FCA written policies. The relator alleged the FCA was violated by LMH because of its non-compliance with Section 6032 of the Deficit Reduction Act (DRA) (42 U.S.C. § 1396a(68)) which requires that entities receiving annual payments of at least $5,000,000 from a Medicaid program to establish written policies for employees that give detailed information about the FCA, administrative remedies for false claims, state laws pertaining to false claims, and whistleblower protections under such laws. Upon review of the record before the court, it found it reasonable to conclude that LMH had not provided detailed FCA information as required by the DRA. Thus, the court rejected LMH’s argument for summary judgment on this claim.
Reverse false claim.
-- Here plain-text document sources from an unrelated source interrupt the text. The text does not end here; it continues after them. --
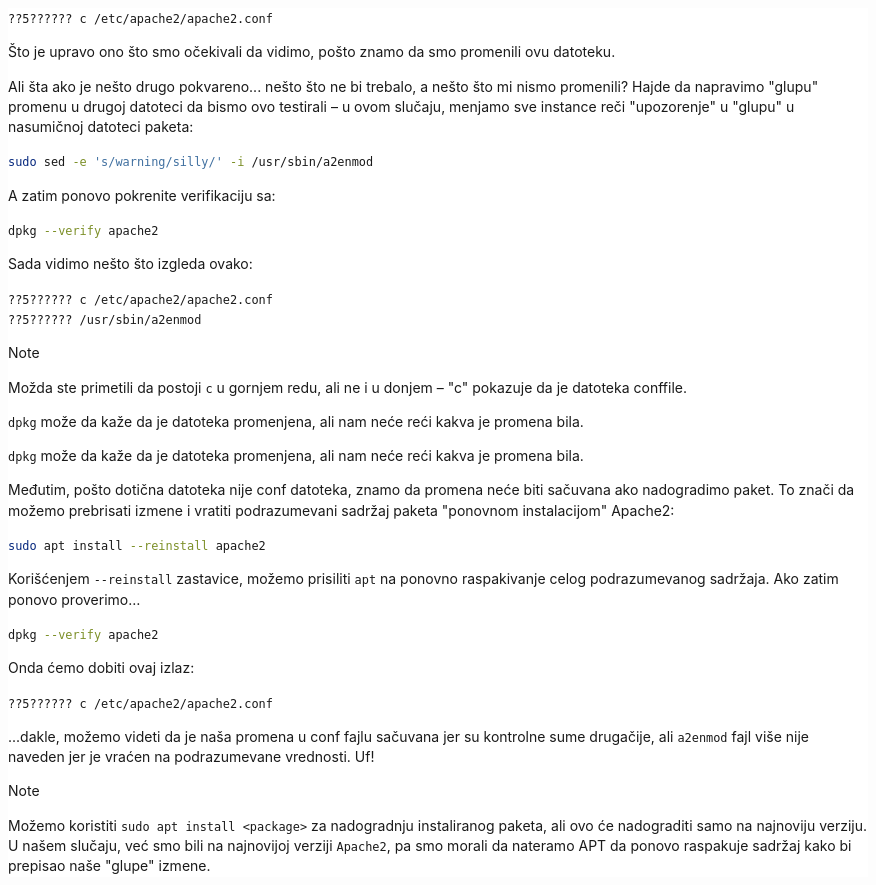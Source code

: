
 ```sh
??5?????? c /etc/apache2/apache2.conf
```

Što je upravo ono što smo očekivali da vidimo, pošto znamo da smo promenili ovu datoteku.

Ali šta ako je nešto drugo pokvareno... nešto što ne bi trebalo, a nešto što mi nismo promenili? Hajde da napravimo "glupu" promenu u drugoj datoteci da bismo ovo testirali – u ovom slučaju, menjamo sve instance reči "upozorenje" u "glupu" u nasumičnoj datoteci paketa:

```sh
sudo sed -e 's/warning/silly/' -i /usr/sbin/a2enmod
```

A zatim ponovo pokrenite verifikaciju sa:

```sh
dpkg --verify apache2
```

Sada vidimo nešto što izgleda ovako:

```sh
??5?????? c /etc/apache2/apache2.conf
??5?????? /usr/sbin/a2enmod
```

> [!Note]
>
> Možda ste primetili da postoji `c` u gornjem redu, ali ne i u donjem – "c" pokazuje da je
> datoteka conffile.

`dpkg` može da kaže da je datoteka promenjena, ali nam neće reći kakva je promena bila.

`dpkg` može da kaže da je datoteka promenjena, ali nam neće reći kakva je promena bila.

Međutim, pošto dotična datoteka nije conf datoteka, znamo da promena neće biti sačuvana ako nadogradimo paket. To znači da možemo prebrisati izmene i vratiti podrazumevani sadržaj paketa "ponovnom instalacijom" Apache2:

```sh
sudo apt install --reinstall apache2
```

Korišćenjem `--reinstall` zastavice, možemo prisiliti `apt` na ponovno raspakivanje celog podrazumevanog sadržaja. Ako zatim ponovo proverimo…

```sh
dpkg --verify apache2
```

Onda ćemo dobiti ovaj izlaz:

```sh
??5?????? c /etc/apache2/apache2.conf
```

...dakle, možemo videti da je naša promena u conf fajlu sačuvana jer su kontrolne sume drugačije, ali `a2enmod` fajl više nije naveden jer je vraćen na podrazumevane vrednosti. Uf!

> [!Note]
>
> Možemo koristiti `sudo apt install <package>` za nadogradnju instaliranog paketa, ali ovo će
> nadograditi samo na najnoviju verziju. U našem slučaju, već smo bili na najnovijoj verziji
> `Apache2`, pa smo morali da nateramo APT da ponovo raspakuje sadržaj kako bi prepisao naše
> "glupe" izmene.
The relator alleged that LMH violated the FCA provision that prohibits using a false record or statement to conceal or improperly avoid an obligation to return an overpayment of money to the government, pursuant to Section 3729(a)(1)(G)—the so-called "reverse false claim." LMH argued for summary judgment alleging that the relator had not identified a sum of money that LMH owes the government which it has avoided paying. In response, the relator contends that LMH was ineligible for any pay-for-reporting payments during years when it falsely certified the accuracy and completeness of the OQR data submitted to CMS. The court did not find sufficient grounds to grant summary judgment against this claim.
Pleading materiality. LMH argued that summary judgment was warranted because the relator could not prove that the alleged falsehood communicated by LMH was material to it receiving payments from CMS. The court noted that "material" is defined by Section 3729(b)(4) of the FCA as "having a natural tendency to influence, or be capable of influencing, the payment or receipt of money or property." In rejecting this argument, the court looked to the influence that "arrival time" data had on the HVBP system in determining the amount of CMS payments received by LMH. Using a holistic approach to determine materiality, the court concluded that upon the record, a material issue of fact existed as to whether false data or omitted data which misrepresented "arrival times" was material to claims for money by LMH.
The case is No. 14-2256-SAC-TJJ.
Attorneys: Robin R. Anderson, U.S. Attorney's Office, for the United States. Andrew R. Ramirez (Lathrop & Gage, LLP) for Lawrence Memorial Hospital.